L’arrêt a au moins un précédent jurisprudentiel qui révèle la tendance de la Cour de préserver l’originalité du régime spécial d’indemnisation et d’éviter que ses digues ne craquent sous les assauts du droit commun. Ainsi, un arrêt rendu en 2012 avait cassé l’arrêt d’une cour d’appel qui avait admis que, déboutée sur le terrain de l’article 1382 du Code civil pour n’avoir pas intenté l’action dans les six mois du dommage (C. env., art. L. 426-7), la victime soit néanmoins recevable à faire valoir une indemnisation au titre des troubles anormaux du voisinage[12].

Si la solution n’est donc pas entièrement nouvelle, elle peut néanmoins être interprétée de différentes façons.

On pourrait d’abord penser que la Cour de cassation dessine un nette ligne de démarcation entre la responsabilité civile de l’article 1382 et la réparation des troubles anormaux du voisinage.
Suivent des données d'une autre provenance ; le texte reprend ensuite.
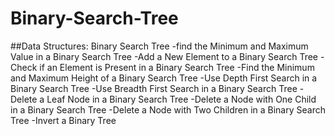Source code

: # Binary-Search-Tree

##Data Structures: Binary Search Tree
-find the Minimum and Maximum Value in a Binary Search Tree
-Add a New Element to a Binary Search Tree
-Check if an Element is Present in a Binary Search Tree
-Find the Minimum and Maximum Height of a Binary Search Tree
-Use Depth First Search in a Binary Search Tree
-Use Breadth First Search in a Binary Search Tree
-Delete a Leaf Node in a Binary Search Tree
-Delete a Node with One Child in a Binary Search Tree
-Delete a Node with Two Children in a Binary Search Tree
-Invert a Binary Tree 
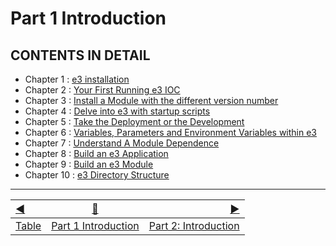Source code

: Part 1 Introduction
==

## CONTENTS IN DETAIL

* Chapter 1 : [e3 installation](chapter1.md)
* Chapter 2 : [Your First Running e3 IOC](chapter2.md)
* Chapter 3 : [Install a Module with the different version number](chapter3.md)
* Chapter 4 : [Delve into e3 with startup scripts](chapter4.md)
* Chapter 5 : [Take the Deployment or the Development](chapter5.md)
* Chapter 6 : [Variables, Parameters and Environment Variables within e3](chapter6.md)
* Chapter 7 : [Understand A Module Dependence](chapter7.md)
* Chapter 8 : [Build an e3 Application](chapter8.md)
* Chapter 9 : [Build an e3 Module](chapter9.md)
* Chapter 10 : [e3 Directory Structure](chapter10.md)




------------------
[:arrow_backward:](README.md)  | [:arrow_up_small:](intropart1.md)  | [:arrow_forward:](intropart2.md)
:--- | --- |---: 
[Table](README.md) | [Part 1 Introduction](intropart1.md) | [Part 2: Introduction](intropart2.md)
En l’occurrence, en ne laissant survivre contre l’auteur du dommage que les actions fondées sur l’article 1382 du Code civil, l’article L. 426-4 du Code de l’environnement aurait incidemment exclu toute action fondée sur les troubles anormaux du voisinage. Cette interprétation pourrait évidemment se justifier par le mouvement d’autonomisation de la théorie des troubles du voisinage et la tentation de les faire reposer sur le fondement de la propriété plus que sur celui de la responsabilité[13]. Il nous semble cependant que cette interprétation pécherait par un excès de légalisme : comme tous les principes généraux du droit, le principe selon lequel nul ne doit causer à autrui un trouble anormal de voisinage a une portée générale et s’applique indépendamment des articles du droit positif. Dans ces conditions, le fait que l’article L. 426-4 du Code de l’environnement permette à un propriétaire d’intenter une action fondée sur l’article 1382 ne devrait pas suffire à exclure la possibilité d’une action fondée sur un principe général du droit. Il nous semble donc inutile de s’emparer de cet arrêt pour exhumer le débat sur les fondements de la théorie des troubles anormaux du voisinage.
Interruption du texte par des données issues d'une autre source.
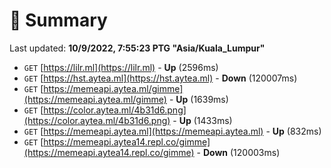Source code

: # 📖 Summary
Last updated: **10/9/2022, 7:55:23 PTG "Asia/Kuala_Lumpur"**

- `GET` [https://lilr.ml](https://lilr.ml) - **Up** (2596ms)
- `GET` [https://hst.aytea.ml](https://hst.aytea.ml) - **Down** (120007ms)
- `GET` [https://memeapi.aytea.ml/gimme](https://memeapi.aytea.ml/gimme) - **Up** (1639ms)
- `GET` [https://color.aytea.ml/4b31d6.png](https://color.aytea.ml/4b31d6.png) - **Up** (1433ms)
- `GET` [https://memeapi.aytea.ml](https://memeapi.aytea.ml) - **Up** (832ms)
- `GET` [https://memeapi.aytea14.repl.co/gimme](https://memeapi.aytea14.repl.co/gimme) - **Down** (120003ms)
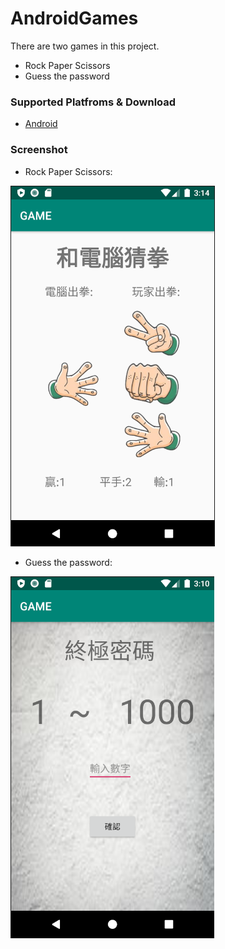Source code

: # AndroidGames
There are two games in this project.

- Rock Paper Scissors
- Guess the password

### Supported Platfroms & Download
- [Android](app/release/app-release.apk)

### Screenshot
- Rock Paper Scissors:

![Rock Paper Scissors](Rock_Paper_Scissors.png)

- Guess the password:

![Guess the password](Guess_the_password.png)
Cette interprétation serait d’autant plus excessive qu’elle méconnaîtrait en outre les termes employés par la Cour.

L’arrêt d’appel n’est en effet pas cassé pour avoir admis une action fondée sur les troubles anormaux du voisinage mais pour n’avoir pas relevé de faute de nature à engager la responsabilité de l’association de chasse sur le fondement de l’article 1382 du Code civil. C’est donc dire que l’action, quoique fondée sur les troubles anormaux du voisinage, aurait été recevable si la faute avait été prouvée. Il nous semble donc que, loin de tracer une ligne de démarcation entre responsabilité civile et propriété, l’arrêt sous-entend que l’action en indemnisation des troubles anormaux du voisinage pourrait encore s’abriter, comme ce fut longtemps le cas, sous le fondement de l’article 1382 du Code civil. En d’autres termes, si le trouble peut être constitué sans qu’il y ait de faute[14], il peut tout aussi bien être constitué en présence de faute. On mesure alors que les frontières entre la responsabilité civile et les troubles anormaux du voisinage ne sont donc pas aussi étanches qu’on le croit.

B – Indivision

La mise en demeure de payer les loyers visant la clause résolutoire est un acte conservatoire pouvant être délivré par un seul indivisaire. Lorsqu’un immeuble est en indivision, le commandement de payer les loyers délivré au locataire est-il un acte conservatoire ou un acte d’administration ? Dans le premier cas, il pourra être délivré par un indivisaire seul (C. civ., art. 815-2) ; dans le second, il faudra l’accord des indivisaires représentant au moins deux tiers des droits indivis (C. civ., art. 815-3). La jurisprudence distinguait, pour répondre à cette question, selon que le commandement de payer annonçait ou non la fin du bail : si le commandement ne visait pas la clause résolutoire, il était considéré comme un acte conservatoire puisque la mise en demeure de payer était alors perçue comme un simple acte visant à faire entrer les loyers dans le patrimoine des bailleurs sans que, du non-paiement des loyers, découle automatiquement la résiliation du bail[15] ; en revanche, si le commandement visait la clause résolutoire, il était considéré comme un acte d’administration en ce qu’il annonçait la fin probable du bail[16]. Tout comme un refus de renouvellement ou un congé, il devait donc être délivré par tous les indivisaires ou à une majorité qualifiée. Cette distinction se justifiait par les finalités de l’acte conservatoire, rappelées par le professeur Claude Brenner : « Par essence, l’acte conservatoire a pour finalité la sauvegarde des richesses patrimoniales. Plus précisément, il vise à empêcher que les attributs, qualités et caractéristiques matérielles et juridiques qui donnent aux biens leur valeur économique ne disparaissent. Mais parce que cette finalité ne se conçoit pas en l’absence d’un risque de perte ou de disparition préexistant et implique une parfaite adaptation de la réaction salvatrice au péril, l’acte conservatoire est en même temps conditionné, dans son existence, ses formes et son intensité, par la menace qu’il combat »[17]. La menace et l’urgence semblaient donc consubstantielles à l’acte conservatoire.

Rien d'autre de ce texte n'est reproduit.